What you have to do: Write out every record below exactly, leaving the pictures out.

Document images with source code:
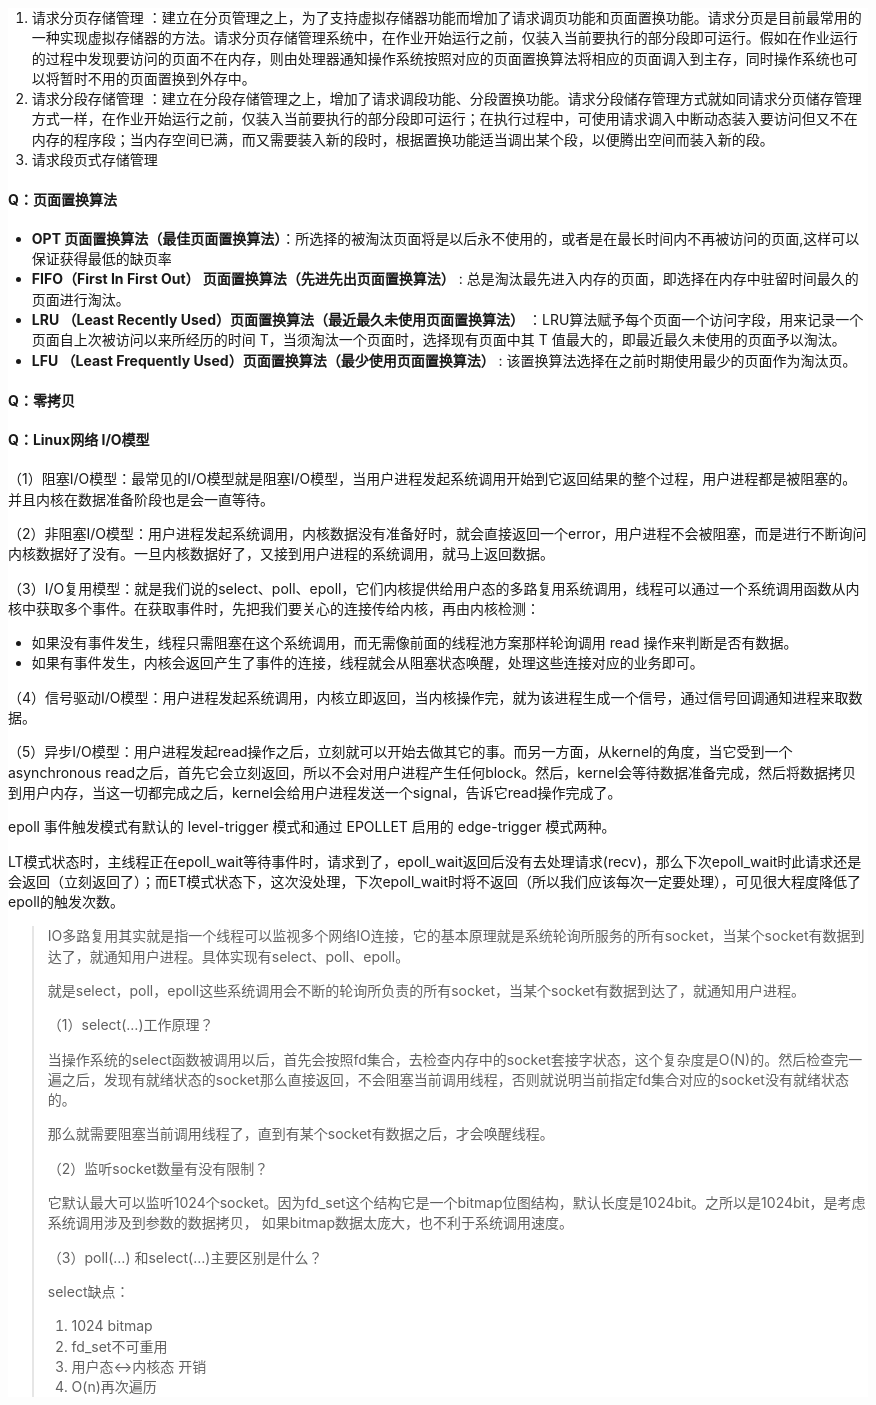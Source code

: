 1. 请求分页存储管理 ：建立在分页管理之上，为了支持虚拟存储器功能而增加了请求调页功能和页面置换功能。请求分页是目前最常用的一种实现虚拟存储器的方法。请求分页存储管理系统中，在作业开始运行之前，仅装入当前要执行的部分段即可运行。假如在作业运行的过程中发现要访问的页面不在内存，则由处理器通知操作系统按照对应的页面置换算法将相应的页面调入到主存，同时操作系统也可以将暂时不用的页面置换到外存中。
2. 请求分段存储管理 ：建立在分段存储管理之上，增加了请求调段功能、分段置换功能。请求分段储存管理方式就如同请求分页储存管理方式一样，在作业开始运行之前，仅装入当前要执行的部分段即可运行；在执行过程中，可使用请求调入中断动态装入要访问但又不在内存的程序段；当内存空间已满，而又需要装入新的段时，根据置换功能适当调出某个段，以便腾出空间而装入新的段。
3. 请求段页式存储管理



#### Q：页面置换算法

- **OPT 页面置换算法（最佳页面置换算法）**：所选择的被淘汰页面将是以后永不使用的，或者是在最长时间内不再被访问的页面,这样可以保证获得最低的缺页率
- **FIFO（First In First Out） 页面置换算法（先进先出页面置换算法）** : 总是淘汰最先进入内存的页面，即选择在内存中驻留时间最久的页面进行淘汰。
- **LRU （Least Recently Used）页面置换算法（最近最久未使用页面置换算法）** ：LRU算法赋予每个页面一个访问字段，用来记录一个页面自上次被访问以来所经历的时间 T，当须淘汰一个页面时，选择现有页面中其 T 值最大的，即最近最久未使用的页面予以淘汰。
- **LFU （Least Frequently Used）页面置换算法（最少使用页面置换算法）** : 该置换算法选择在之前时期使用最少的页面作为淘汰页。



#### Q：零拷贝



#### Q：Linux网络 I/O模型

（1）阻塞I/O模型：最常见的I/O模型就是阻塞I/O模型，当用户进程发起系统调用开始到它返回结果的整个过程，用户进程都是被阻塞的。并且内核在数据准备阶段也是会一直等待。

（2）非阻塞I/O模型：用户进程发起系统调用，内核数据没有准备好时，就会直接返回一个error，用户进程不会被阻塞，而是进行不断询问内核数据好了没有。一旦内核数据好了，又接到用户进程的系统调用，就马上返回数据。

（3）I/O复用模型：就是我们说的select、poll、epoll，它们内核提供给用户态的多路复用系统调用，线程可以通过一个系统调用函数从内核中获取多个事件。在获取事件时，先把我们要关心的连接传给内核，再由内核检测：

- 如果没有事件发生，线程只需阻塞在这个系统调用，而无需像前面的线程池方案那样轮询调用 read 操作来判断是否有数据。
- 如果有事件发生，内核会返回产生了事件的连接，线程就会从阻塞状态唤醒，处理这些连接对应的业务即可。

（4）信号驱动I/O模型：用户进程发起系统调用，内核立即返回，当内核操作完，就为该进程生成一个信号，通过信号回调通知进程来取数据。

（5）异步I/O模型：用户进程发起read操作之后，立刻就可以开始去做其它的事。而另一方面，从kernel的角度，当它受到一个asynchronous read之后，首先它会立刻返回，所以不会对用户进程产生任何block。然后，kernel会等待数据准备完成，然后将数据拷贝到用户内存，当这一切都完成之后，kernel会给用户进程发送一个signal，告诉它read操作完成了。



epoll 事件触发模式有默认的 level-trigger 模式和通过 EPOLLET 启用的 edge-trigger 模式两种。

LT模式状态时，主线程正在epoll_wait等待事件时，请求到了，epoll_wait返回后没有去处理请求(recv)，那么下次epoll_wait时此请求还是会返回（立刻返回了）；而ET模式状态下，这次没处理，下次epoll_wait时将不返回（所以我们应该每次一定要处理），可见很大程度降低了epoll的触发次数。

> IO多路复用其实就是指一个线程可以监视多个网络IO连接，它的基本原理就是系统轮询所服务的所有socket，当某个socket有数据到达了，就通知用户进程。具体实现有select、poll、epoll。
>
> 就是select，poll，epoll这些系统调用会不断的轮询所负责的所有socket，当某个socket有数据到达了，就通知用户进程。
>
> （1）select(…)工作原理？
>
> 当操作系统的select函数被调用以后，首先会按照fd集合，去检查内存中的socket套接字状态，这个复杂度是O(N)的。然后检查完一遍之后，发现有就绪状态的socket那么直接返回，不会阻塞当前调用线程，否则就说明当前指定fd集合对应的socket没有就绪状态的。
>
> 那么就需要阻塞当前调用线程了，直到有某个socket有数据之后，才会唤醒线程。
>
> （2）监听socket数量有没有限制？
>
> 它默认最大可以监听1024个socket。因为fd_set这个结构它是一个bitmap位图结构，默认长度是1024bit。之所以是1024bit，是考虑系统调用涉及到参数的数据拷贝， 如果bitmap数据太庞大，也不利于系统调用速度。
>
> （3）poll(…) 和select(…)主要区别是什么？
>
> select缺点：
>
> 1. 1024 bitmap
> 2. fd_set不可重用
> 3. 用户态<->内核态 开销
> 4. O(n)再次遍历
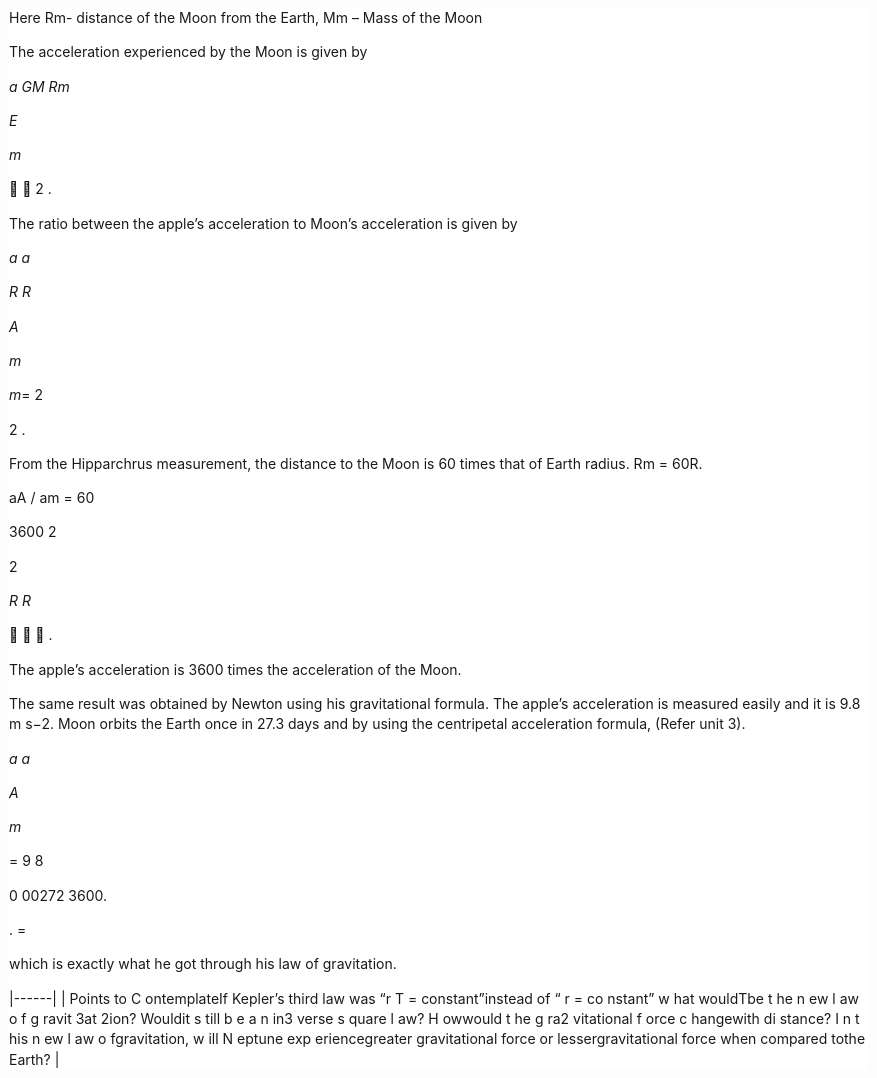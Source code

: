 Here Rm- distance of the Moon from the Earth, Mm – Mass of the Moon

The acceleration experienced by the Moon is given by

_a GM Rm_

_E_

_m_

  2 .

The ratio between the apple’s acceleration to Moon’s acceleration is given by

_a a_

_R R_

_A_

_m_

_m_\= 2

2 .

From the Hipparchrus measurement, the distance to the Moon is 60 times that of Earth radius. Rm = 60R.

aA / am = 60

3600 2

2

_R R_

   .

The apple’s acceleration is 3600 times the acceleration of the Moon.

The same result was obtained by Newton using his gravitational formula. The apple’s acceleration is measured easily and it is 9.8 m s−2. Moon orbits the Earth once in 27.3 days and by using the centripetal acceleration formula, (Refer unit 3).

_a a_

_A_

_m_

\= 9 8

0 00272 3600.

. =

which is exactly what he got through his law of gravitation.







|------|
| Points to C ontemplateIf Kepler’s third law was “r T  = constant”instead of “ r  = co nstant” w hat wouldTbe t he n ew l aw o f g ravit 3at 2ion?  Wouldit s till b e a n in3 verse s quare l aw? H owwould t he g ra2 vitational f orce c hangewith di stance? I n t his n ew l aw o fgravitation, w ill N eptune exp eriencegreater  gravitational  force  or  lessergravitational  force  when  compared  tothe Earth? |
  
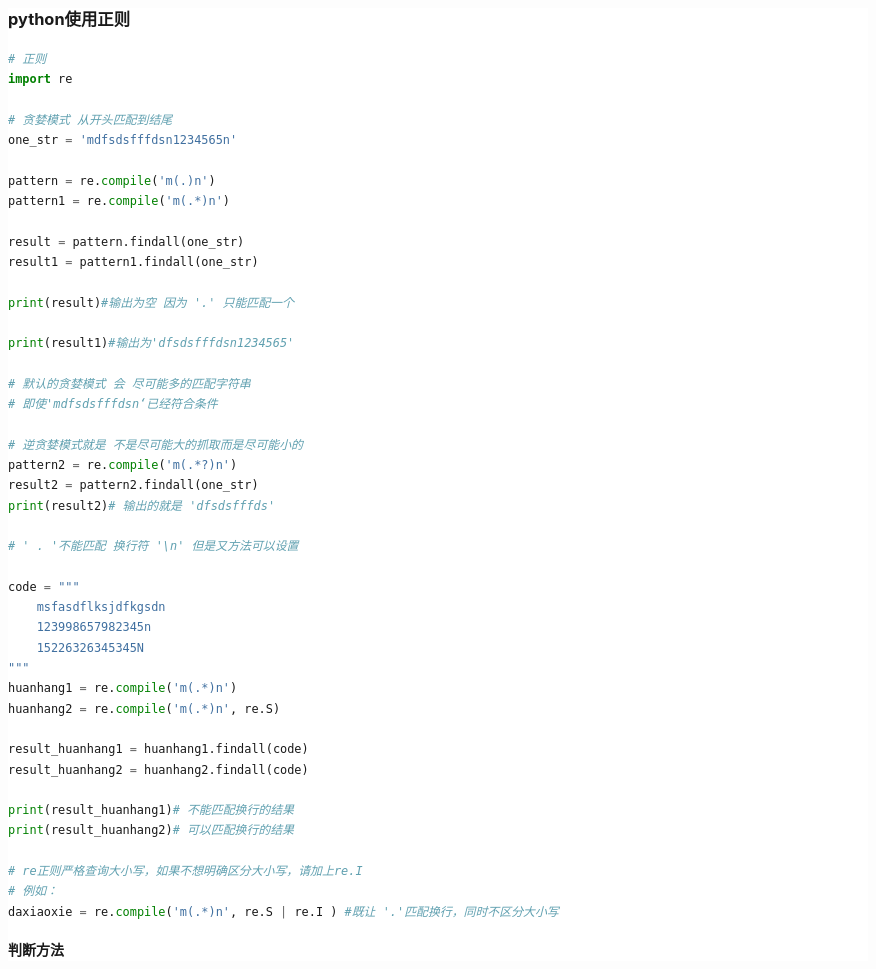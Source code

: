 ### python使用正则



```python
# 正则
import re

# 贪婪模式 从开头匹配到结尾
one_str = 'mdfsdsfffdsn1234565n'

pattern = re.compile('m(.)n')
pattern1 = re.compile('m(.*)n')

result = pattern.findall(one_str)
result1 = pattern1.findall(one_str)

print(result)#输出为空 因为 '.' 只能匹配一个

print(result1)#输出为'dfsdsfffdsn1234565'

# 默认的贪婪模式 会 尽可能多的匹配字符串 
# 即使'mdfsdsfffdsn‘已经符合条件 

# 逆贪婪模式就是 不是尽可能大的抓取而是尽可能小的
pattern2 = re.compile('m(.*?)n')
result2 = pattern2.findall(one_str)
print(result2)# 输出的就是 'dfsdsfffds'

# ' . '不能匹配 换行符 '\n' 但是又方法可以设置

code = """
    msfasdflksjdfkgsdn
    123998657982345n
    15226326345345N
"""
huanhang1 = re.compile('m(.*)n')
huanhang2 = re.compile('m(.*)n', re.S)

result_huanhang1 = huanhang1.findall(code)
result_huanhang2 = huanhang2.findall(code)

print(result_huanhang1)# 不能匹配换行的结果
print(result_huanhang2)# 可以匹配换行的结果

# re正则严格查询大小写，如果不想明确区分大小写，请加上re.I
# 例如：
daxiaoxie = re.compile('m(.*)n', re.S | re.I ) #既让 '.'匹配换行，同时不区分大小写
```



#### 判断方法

Response box:
Source code

: 1. 请求分页存储管理 ：建立在分页管理之上，为了支持虚拟存储器功能而增加了请求调页功能和页面置换功能。请求分页是目前最常用的一种实现虚拟存储器的方法。请求分页存储管理系统中，在作业开始运行之前，仅装入当前要执行的部分段即可运行。假如在作业运行的过程中发现要访问的页面不在内存，则由处理器通知操作系统按照对应的页面置换算法将相应的页面调入到主存，同时操作系统也可以将暂时不用的页面置换到外存中。
2. 请求分段存储管理 ：建立在分段存储管理之上，增加了请求调段功能、分段置换功能。请求分段储存管理方式就如同请求分页储存管理方式一样，在作业开始运行之前，仅装入当前要执行的部分段即可运行；在执行过程中，可使用请求调入中断动态装入要访问但又不在内存的程序段；当内存空间已满，而又需要装入新的段时，根据置换功能适当调出某个段，以便腾出空间而装入新的段。
3. 请求段页式存储管理



#### Q：页面置换算法

- **OPT 页面置换算法（最佳页面置换算法）**：所选择的被淘汰页面将是以后永不使用的，或者是在最长时间内不再被访问的页面,这样可以保证获得最低的缺页率
- **FIFO（First In First Out） 页面置换算法（先进先出页面置换算法）** : 总是淘汰最先进入内存的页面，即选择在内存中驻留时间最久的页面进行淘汰。
- **LRU （Least Recently Used）页面置换算法（最近最久未使用页面置换算法）** ：LRU算法赋予每个页面一个访问字段，用来记录一个页面自上次被访问以来所经历的时间 T，当须淘汰一个页面时，选择现有页面中其 T 值最大的，即最近最久未使用的页面予以淘汰。
- **LFU （Least Frequently Used）页面置换算法（最少使用页面置换算法）** : 该置换算法选择在之前时期使用最少的页面作为淘汰页。



#### Q：零拷贝



#### Q：Linux网络 I/O模型

（1）阻塞I/O模型：最常见的I/O模型就是阻塞I/O模型，当用户进程发起系统调用开始到它返回结果的整个过程，用户进程都是被阻塞的。并且内核在数据准备阶段也是会一直等待。

（2）非阻塞I/O模型：用户进程发起系统调用，内核数据没有准备好时，就会直接返回一个error，用户进程不会被阻塞，而是进行不断询问内核数据好了没有。一旦内核数据好了，又接到用户进程的系统调用，就马上返回数据。

（3）I/O复用模型：就是我们说的select、poll、epoll，它们内核提供给用户态的多路复用系统调用，线程可以通过一个系统调用函数从内核中获取多个事件。在获取事件时，先把我们要关心的连接传给内核，再由内核检测：

- 如果没有事件发生，线程只需阻塞在这个系统调用，而无需像前面的线程池方案那样轮询调用 read 操作来判断是否有数据。
- 如果有事件发生，内核会返回产生了事件的连接，线程就会从阻塞状态唤醒，处理这些连接对应的业务即可。

（4）信号驱动I/O模型：用户进程发起系统调用，内核立即返回，当内核操作完，就为该进程生成一个信号，通过信号回调通知进程来取数据。

（5）异步I/O模型：用户进程发起read操作之后，立刻就可以开始去做其它的事。而另一方面，从kernel的角度，当它受到一个asynchronous read之后，首先它会立刻返回，所以不会对用户进程产生任何block。然后，kernel会等待数据准备完成，然后将数据拷贝到用户内存，当这一切都完成之后，kernel会给用户进程发送一个signal，告诉它read操作完成了。



epoll 事件触发模式有默认的 level-trigger 模式和通过 EPOLLET 启用的 edge-trigger 模式两种。

LT模式状态时，主线程正在epoll_wait等待事件时，请求到了，epoll_wait返回后没有去处理请求(recv)，那么下次epoll_wait时此请求还是会返回（立刻返回了）；而ET模式状态下，这次没处理，下次epoll_wait时将不返回（所以我们应该每次一定要处理），可见很大程度降低了epoll的触发次数。

> IO多路复用其实就是指一个线程可以监视多个网络IO连接，它的基本原理就是系统轮询所服务的所有socket，当某个socket有数据到达了，就通知用户进程。具体实现有select、poll、epoll。
>
> 就是select，poll，epoll这些系统调用会不断的轮询所负责的所有socket，当某个socket有数据到达了，就通知用户进程。
>
> （1）select(…)工作原理？
>
> 当操作系统的select函数被调用以后，首先会按照fd集合，去检查内存中的socket套接字状态，这个复杂度是O(N)的。然后检查完一遍之后，发现有就绪状态的socket那么直接返回，不会阻塞当前调用线程，否则就说明当前指定fd集合对应的socket没有就绪状态的。
>
> 那么就需要阻塞当前调用线程了，直到有某个socket有数据之后，才会唤醒线程。
>
> （2）监听socket数量有没有限制？
>
> 它默认最大可以监听1024个socket。因为fd_set这个结构它是一个bitmap位图结构，默认长度是1024bit。之所以是1024bit，是考虑系统调用涉及到参数的数据拷贝， 如果bitmap数据太庞大，也不利于系统调用速度。
>
> （3）poll(…) 和select(…)主要区别是什么？
>
> select缺点：
>
> 1. 1024 bitmap
> 2. fd_set不可重用
> 3. 用户态<->内核态 开销
> 4. O(n)再次遍历
Source code

: Here Rm- distance of the Moon from the Earth, Mm – Mass of the Moon

The acceleration experienced by the Moon is given by

_a GM Rm_

_E_

_m_

  2 .

The ratio between the apple’s acceleration to Moon’s acceleration is given by

_a a_

_R R_

_A_

_m_

_m_\= 2

2 .

From the Hipparchrus measurement, the distance to the Moon is 60 times that of Earth radius. Rm = 60R.

aA / am = 60

3600 2

2

_R R_

   .

The apple’s acceleration is 3600 times the acceleration of the Moon.

The same result was obtained by Newton using his gravitational formula. The apple’s acceleration is measured easily and it is 9.8 m s−2. Moon orbits the Earth once in 27.3 days and by using the centripetal acceleration formula, (Refer unit 3).

_a a_

_A_

_m_

\= 9 8

0 00272 3600.

. =

which is exactly what he got through his law of gravitation.







|------|
| Points to C ontemplateIf Kepler’s third law was “r T  = constant”instead of “ r  = co nstant” w hat wouldTbe t he n ew l aw o f g ravit 3at 2ion?  Wouldit s till b e a n in3 verse s quare l aw? H owwould t he g ra2 vitational f orce c hangewith di stance? I n t his n ew l aw o fgravitation, w ill N eptune exp eriencegreater  gravitational  force  or  lessergravitational  force  when  compared  tothe Earth? |
  
Source code

: ### python使用正则



```python
# 正则
import re

# 贪婪模式 从开头匹配到结尾
one_str = 'mdfsdsfffdsn1234565n'

pattern = re.compile('m(.)n')
pattern1 = re.compile('m(.*)n')

result = pattern.findall(one_str)
result1 = pattern1.findall(one_str)

print(result)#输出为空 因为 '.' 只能匹配一个

print(result1)#输出为'dfsdsfffdsn1234565'

# 默认的贪婪模式 会 尽可能多的匹配字符串 
# 即使'mdfsdsfffdsn‘已经符合条件 

# 逆贪婪模式就是 不是尽可能大的抓取而是尽可能小的
pattern2 = re.compile('m(.*?)n')
result2 = pattern2.findall(one_str)
print(result2)# 输出的就是 'dfsdsfffds'

# ' . '不能匹配 换行符 '\n' 但是又方法可以设置

code = """
    msfasdflksjdfkgsdn
    123998657982345n
    15226326345345N
"""
huanhang1 = re.compile('m(.*)n')
huanhang2 = re.compile('m(.*)n', re.S)

result_huanhang1 = huanhang1.findall(code)
result_huanhang2 = huanhang2.findall(code)

print(result_huanhang1)# 不能匹配换行的结果
print(result_huanhang2)# 可以匹配换行的结果

# re正则严格查询大小写，如果不想明确区分大小写，请加上re.I
# 例如：
daxiaoxie = re.compile('m(.*)n', re.S | re.I ) #既让 '.'匹配换行，同时不区分大小写
```



#### 判断方法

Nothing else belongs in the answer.